▶ _Brief_
Except for the images, repeat the entries below word for word.

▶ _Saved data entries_
+ + + +

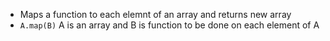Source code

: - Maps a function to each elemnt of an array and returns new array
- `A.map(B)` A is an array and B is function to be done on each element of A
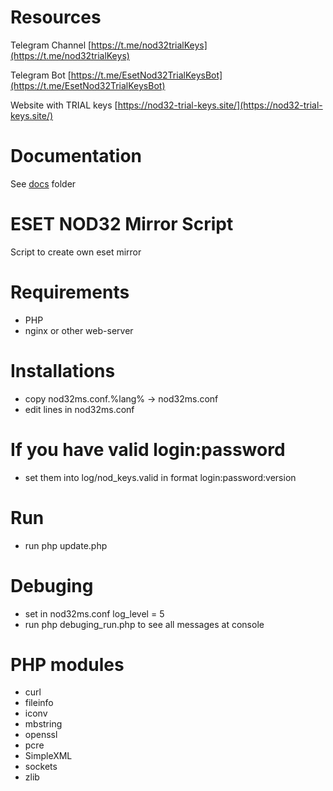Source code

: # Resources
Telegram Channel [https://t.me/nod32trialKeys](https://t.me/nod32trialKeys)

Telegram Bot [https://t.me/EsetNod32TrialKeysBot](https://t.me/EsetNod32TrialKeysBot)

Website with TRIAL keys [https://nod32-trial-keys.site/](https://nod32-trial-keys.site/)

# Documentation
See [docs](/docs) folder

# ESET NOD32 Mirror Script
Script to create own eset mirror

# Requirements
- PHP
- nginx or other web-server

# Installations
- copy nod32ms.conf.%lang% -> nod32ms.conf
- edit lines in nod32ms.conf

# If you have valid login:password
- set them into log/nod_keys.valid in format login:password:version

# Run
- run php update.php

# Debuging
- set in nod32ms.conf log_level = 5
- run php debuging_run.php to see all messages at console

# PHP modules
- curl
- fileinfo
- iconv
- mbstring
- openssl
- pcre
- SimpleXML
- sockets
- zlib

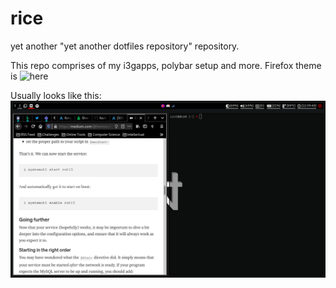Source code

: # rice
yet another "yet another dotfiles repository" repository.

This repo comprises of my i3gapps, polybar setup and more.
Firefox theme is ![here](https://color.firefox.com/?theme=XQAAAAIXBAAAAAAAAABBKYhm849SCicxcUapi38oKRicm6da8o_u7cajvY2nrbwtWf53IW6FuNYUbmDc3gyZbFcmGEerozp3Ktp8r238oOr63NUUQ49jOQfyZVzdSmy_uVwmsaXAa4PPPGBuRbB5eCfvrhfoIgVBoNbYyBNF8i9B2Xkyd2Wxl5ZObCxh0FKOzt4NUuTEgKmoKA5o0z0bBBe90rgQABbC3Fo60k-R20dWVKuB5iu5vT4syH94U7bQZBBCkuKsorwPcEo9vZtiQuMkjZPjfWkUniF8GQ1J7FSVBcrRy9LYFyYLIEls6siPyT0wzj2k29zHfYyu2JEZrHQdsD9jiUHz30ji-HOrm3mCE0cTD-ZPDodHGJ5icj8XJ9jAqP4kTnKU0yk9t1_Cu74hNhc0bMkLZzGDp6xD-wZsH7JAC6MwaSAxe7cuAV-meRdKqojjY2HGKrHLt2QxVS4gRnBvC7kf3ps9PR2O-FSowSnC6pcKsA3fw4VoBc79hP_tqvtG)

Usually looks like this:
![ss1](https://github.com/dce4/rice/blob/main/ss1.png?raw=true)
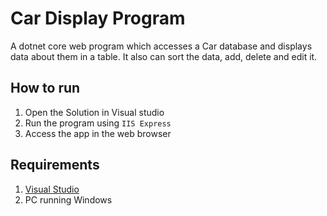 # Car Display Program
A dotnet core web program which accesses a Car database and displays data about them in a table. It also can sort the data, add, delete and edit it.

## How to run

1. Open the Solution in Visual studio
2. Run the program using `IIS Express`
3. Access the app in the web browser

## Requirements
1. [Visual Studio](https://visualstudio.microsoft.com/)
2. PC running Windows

+ + + +

▶ _Exercise solution_
Source code

: - Maps a function to each elemnt of an array and returns new array
- `A.map(B)` A is an array and B is function to be done on each element of A
Source code

: # Resources
Telegram Channel [https://t.me/nod32trialKeys](https://t.me/nod32trialKeys)

Telegram Bot [https://t.me/EsetNod32TrialKeysBot](https://t.me/EsetNod32TrialKeysBot)

Website with TRIAL keys [https://nod32-trial-keys.site/](https://nod32-trial-keys.site/)

# Documentation
See [docs](/docs) folder

# ESET NOD32 Mirror Script
Script to create own eset mirror

# Requirements
- PHP
- nginx or other web-server

# Installations
- copy nod32ms.conf.%lang% -> nod32ms.conf
- edit lines in nod32ms.conf

# If you have valid login:password
- set them into log/nod_keys.valid in format login:password:version

# Run
- run php update.php

# Debuging
- set in nod32ms.conf log_level = 5
- run php debuging_run.php to see all messages at console

# PHP modules
- curl
- fileinfo
- iconv
- mbstring
- openssl
- pcre
- SimpleXML
- sockets
- zlib

Source code

: # rice
yet another "yet another dotfiles repository" repository.

This repo comprises of my i3gapps, polybar setup and more.
Firefox theme is ![here](https://color.firefox.com/?theme=XQAAAAIXBAAAAAAAAABBKYhm849SCicxcUapi38oKRicm6da8o_u7cajvY2nrbwtWf53IW6FuNYUbmDc3gyZbFcmGEerozp3Ktp8r238oOr63NUUQ49jOQfyZVzdSmy_uVwmsaXAa4PPPGBuRbB5eCfvrhfoIgVBoNbYyBNF8i9B2Xkyd2Wxl5ZObCxh0FKOzt4NUuTEgKmoKA5o0z0bBBe90rgQABbC3Fo60k-R20dWVKuB5iu5vT4syH94U7bQZBBCkuKsorwPcEo9vZtiQuMkjZPjfWkUniF8GQ1J7FSVBcrRy9LYFyYLIEls6siPyT0wzj2k29zHfYyu2JEZrHQdsD9jiUHz30ji-HOrm3mCE0cTD-ZPDodHGJ5icj8XJ9jAqP4kTnKU0yk9t1_Cu74hNhc0bMkLZzGDp6xD-wZsH7JAC6MwaSAxe7cuAV-meRdKqojjY2HGKrHLt2QxVS4gRnBvC7kf3ps9PR2O-FSowSnC6pcKsA3fw4VoBc79hP_tqvtG)

Usually looks like this:
![ss1](https://github.com/dce4/rice/blob/main/ss1.png?raw=true)
 # Car Display Program
A dotnet core web program which accesses a Car database and displays data about them in a table. It also can sort the data, add, delete and edit it.

## How to run

1. Open the Solution in Visual studio
2. Run the program using `IIS Express`
3. Access the app in the web browser

## Requirements
1. [Visual Studio](https://visualstudio.microsoft.com/)
2. PC running Windows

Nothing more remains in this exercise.